All costs are non-negative integers ≤ 10^6.
## Output Format
Output a single integer: the minimum cost to configure all silos such that no two adjacent silos have the same final state.
## Constraints
- 1 ≤ N ≤ 1000
- 0 ≤ each cost ≤ 10^6
- All silos must be assigned a state from {0, 1, 2}
- For all adjacent pairs (i, i+1), the final states must differ
## Sample Input
```
3
1 2 0
3 0 2
2 1 5
0 2 1
```
## Sample Output
```
3
```
## Sample Explanation
With 3 silos and costs:
- Silo 0: costs [3, 0, 2] to set to states [0, 1, 2]
- Silo 1: costs [2, 1, 5] to set to states [0, 1, 2]
- Silo 2: costs [0, 2, 1] to set to states [0, 1, 2]
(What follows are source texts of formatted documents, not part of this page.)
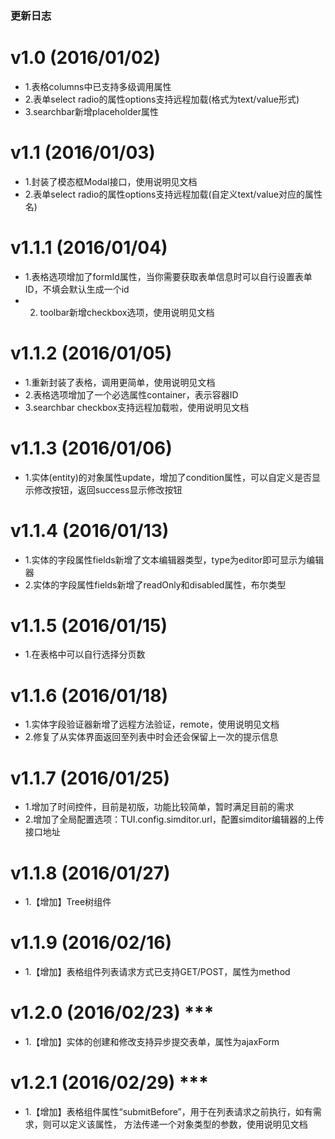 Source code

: 
### 更新日志

# v1.0 (2016/01/02)
- 1.表格columns中已支持多级调用属性
- 2.表单select radio的属性options支持远程加载(格式为text/value形式) 
- 3.searchbar新增placeholder属性

# v1.1 (2016/01/03)
- 1.封装了模态框Modal接口，使用说明见文档
- 2.表单select radio的属性options支持远程加载(自定义text/value对应的属性名)

# v1.1.1 (2016/01/04)
- 1.表格选项增加了formId属性，当你需要获取表单信息时可以自行设置表单ID，不填会默认生成一个id
- 2. toolbar新增checkbox选项，使用说明见文档

# v1.1.2 (2016/01/05)
- 1.重新封装了表格，调用更简单，使用说明见文档
- 2.表格选项增加了一个必选属性container，表示容器ID
- 3.searchbar checkbox支持远程加载啦，使用说明见文档

# v1.1.3 (2016/01/06)
- 1.实体(entity)的对象属性update，增加了condition属性，可以自定义是否显示修改按钮，返回success显示修改按钮

# v1.1.4 (2016/01/13)
- 1.实体的字段属性fields新增了文本编辑器类型，type为editor即可显示为编辑器
- 2.实体的字段属性fields新增了readOnly和disabled属性，布尔类型

# v1.1.5 (2016/01/15)
- 1.在表格中可以自行选择分页数

# v1.1.6 (2016/01/18)
- 1.实体字段验证器新增了远程方法验证，remote，使用说明见文档
- 2.修复了从实体界面返回至列表中时会还会保留上一次的提示信息

# v1.1.7 (2016/01/25)
- 1.增加了时间控件，目前是初版，功能比较简单，暂时满足目前的需求
- 2.增加了全局配置选项：TUI.config.simditor.url，配置simditor编辑器的上传接口地址

# v1.1.8 (2016/01/27)
- 1.【增加】Tree树组件

# v1.1.9 (2016/02/16)
- 1.【增加】表格组件列表请求方式已支持GET/POST，属性为method

# v1.2.0 (2016/02/23) ***
- 1.【增加】实体的创建和修改支持异步提交表单，属性为ajaxForm

# v1.2.1 (2016/02/29) ***
- 1.【增加】表格组件属性“submitBefore”，用于在列表请求之前执行，如有需求，则可以定义该属性，
	       方法传递一个对象类型的参数，使用说明见文档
One optimal configuration is [2, 1, 0] (no adjacent silos are the same):
- Set silo 0 to state 2: cost 2
- Set silo 1 to state 1: cost 1 (state 1 ≠ 2, satisfies adjacency)
- Set silo 2 to state 0: cost 0 (state 0 ≠ 1, satisfies adjacency)
- **Total cost: 2 + 1 + 0 = 3**
Another optimal configuration is [1, 0, 2]:
- Set silo 0 to state 1: cost 0
- Set silo 1 to state 0: cost 2 (state 0 ≠ 1, satisfies adjacency)
- Set silo 2 to state 2: cost 1 (state 2 ≠ 0, satisfies adjacency)
- **Total cost: 0 + 2 + 1 = 3**
Both achieve the minimum possible cost while respecting the adjacency constraint.